Many editorial reviews and supplemental analyses have been written since results of these important investigative trials were published. A thorough review of each study will provide readers with a foundation from which to critically evaluate such literature. Practitioners can put each study into the proper perspective and ultimately make decisions about the use of these agents in their own clinical practices.


  1. Use of a monoclonal antibody directed against the platelet glycoprotein IIb/IIIa receptor in high-risk coronary angioplasty. The EPIC Investigation. N Engl J Med 1994;330:956-961.
  2. Platelet glycoprotein IIb/IIIa receptor blockade and low-dose heparin during percutaneous coronary revascularization. The EPILOG Investigators. N Engl J Med 1997;336:1689-1696.
  3. Randomised placebo-controlled trial of abciximab before and during coronary intervention in refractory unstable angina: the CAPTURE study. Lancet 1997;349:1429-1435.
  4. Randomised placebo-controlled and balloon-angioplasty-controlled trial to assess safety of coronary stenting with use of platelet glycoprotein-IIb/IIIa blockade.

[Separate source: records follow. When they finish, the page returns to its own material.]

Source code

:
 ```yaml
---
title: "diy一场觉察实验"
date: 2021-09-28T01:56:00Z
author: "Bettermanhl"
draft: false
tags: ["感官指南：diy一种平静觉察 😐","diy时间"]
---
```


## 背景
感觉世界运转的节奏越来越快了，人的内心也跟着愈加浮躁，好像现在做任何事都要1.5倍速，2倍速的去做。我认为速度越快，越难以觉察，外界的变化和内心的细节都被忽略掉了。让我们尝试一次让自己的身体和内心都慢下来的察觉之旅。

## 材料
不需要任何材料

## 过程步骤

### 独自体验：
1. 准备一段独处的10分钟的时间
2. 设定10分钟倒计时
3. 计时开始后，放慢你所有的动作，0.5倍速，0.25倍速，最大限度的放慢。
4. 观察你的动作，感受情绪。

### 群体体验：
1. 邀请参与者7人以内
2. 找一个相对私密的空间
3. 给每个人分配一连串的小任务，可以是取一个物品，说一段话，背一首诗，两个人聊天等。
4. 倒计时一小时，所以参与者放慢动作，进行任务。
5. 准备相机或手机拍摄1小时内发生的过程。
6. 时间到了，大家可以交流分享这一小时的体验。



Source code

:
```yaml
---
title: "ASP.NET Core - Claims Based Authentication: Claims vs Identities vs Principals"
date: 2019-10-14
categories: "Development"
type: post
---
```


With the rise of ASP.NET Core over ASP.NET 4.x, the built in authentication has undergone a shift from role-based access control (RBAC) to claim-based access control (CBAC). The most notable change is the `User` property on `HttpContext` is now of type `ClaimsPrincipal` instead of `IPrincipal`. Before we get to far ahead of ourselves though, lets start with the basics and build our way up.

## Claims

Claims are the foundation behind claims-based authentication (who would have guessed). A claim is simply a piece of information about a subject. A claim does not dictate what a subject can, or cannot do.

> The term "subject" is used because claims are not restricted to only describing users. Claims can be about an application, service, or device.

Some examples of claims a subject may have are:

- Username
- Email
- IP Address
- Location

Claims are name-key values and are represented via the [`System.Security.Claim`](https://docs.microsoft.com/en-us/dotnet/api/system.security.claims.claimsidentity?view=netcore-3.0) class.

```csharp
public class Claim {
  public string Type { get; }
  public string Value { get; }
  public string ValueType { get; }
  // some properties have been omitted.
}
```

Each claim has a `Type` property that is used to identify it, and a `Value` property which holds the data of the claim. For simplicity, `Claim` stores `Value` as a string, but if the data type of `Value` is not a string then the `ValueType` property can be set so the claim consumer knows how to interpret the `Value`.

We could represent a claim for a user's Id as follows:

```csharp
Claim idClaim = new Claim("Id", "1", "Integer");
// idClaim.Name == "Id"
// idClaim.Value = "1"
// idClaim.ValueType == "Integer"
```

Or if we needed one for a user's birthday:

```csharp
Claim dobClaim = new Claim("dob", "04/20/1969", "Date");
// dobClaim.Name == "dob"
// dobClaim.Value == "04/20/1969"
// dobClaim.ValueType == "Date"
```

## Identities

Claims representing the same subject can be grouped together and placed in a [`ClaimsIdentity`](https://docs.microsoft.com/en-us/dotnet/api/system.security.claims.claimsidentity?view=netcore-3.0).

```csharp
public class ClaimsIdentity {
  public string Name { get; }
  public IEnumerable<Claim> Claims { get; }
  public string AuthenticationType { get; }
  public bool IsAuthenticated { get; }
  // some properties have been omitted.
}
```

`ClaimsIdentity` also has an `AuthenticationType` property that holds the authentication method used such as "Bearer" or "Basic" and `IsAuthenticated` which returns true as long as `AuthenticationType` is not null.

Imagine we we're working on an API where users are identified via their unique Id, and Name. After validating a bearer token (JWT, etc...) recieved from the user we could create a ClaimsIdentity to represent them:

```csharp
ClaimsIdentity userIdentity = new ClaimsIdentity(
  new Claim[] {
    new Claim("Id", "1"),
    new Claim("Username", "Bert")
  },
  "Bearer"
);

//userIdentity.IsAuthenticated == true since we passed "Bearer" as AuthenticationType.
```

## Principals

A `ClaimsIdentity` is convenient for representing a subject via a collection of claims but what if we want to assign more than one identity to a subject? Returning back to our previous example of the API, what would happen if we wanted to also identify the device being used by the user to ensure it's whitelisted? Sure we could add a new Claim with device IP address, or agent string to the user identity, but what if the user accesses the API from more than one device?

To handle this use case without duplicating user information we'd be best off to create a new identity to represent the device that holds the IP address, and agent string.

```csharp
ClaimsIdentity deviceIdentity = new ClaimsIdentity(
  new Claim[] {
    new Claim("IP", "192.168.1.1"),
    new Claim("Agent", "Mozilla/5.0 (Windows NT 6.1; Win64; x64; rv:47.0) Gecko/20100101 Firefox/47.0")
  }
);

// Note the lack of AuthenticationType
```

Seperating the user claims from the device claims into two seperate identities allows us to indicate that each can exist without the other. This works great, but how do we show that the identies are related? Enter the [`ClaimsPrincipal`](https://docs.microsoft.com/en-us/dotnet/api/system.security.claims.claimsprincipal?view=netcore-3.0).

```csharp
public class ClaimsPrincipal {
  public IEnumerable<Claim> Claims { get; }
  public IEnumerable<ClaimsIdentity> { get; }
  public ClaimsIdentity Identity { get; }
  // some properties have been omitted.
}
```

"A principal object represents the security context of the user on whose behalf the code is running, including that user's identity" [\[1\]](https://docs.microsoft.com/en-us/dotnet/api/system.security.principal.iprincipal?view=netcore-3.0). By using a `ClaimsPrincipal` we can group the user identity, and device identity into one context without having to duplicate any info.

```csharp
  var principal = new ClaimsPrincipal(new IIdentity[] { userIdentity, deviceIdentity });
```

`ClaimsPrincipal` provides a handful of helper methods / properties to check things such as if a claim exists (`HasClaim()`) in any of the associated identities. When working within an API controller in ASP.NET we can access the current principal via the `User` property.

The EPISTENT Investigators. Evaluation of Platelet IIb/IIIa Inhibitor for Stenting. Lancet 1998;352:87-92.
  5. Tcheng JE, Harrington RA, Kottke-Marchant K, Kleiman NS, Ellis SG, Kereiakes DJ, Mick MJ, Navetta FI, Smith JE, Worley SJ, et al. Multicenter, randomized, double-blind, placebo-controlled trial of the platelet integrin glycoprotein IIb/IIIa blocker Integrelin in elective coronary intervention. IMPACT Investigators. Circulation 1995;91:2151-2157.
  6. Randomised placebo-controlled trial of effect of eptifibatide on complications of percutaneous coronary intervention: IMPACT-II. Integrilin to Minimise Platelet Aggregation and Coronary Thrombosis-II. Lancet 1997;349:1422-1428.
  7. Inhibition of platelet glycoprotein IIb/IIIa with eptifibatide in patients with acute coronary syndromes. The PURSUIT Trial Investigators. Platelet Glycoprotein IIb/IIIa in Unstable Angina: Receptor Suppression Using Integrilin Therapy. N Engl J Med 1998;339:436-443.
  8. A comparison of aspirin plus tirofiban with aspirin plus heparin for unstable angina. Platelet Receptor Inhibition in Ischemic Syndrome Management (PRISM) Study Investigators. N Engl J Med 1998;338:1498-1505.
  9. Inhibition of the platelet glycoprotein IIb/IIIa receptor with tirofiban in unstable angina and non-Q-wave myocardial infarction. Platelet Receptor Inhibition in Ischemic Syndrome Management in Patients Limited by Unstable Signs and Symptoms (PRISM-PLUS) Study Investigators. N Engl J Med 1998;338:1488-1497.
  10. Effects of platelet glycoprotein IIb/IIIa blockade with tirofiban on adverse cardiac events in patients with unstable angina or acute myocardial infarction undergoing coronary angioplasty. The RESTORE Investigators. Randomized Efficacy Study of Tirofiban for Outcome and REstenosis.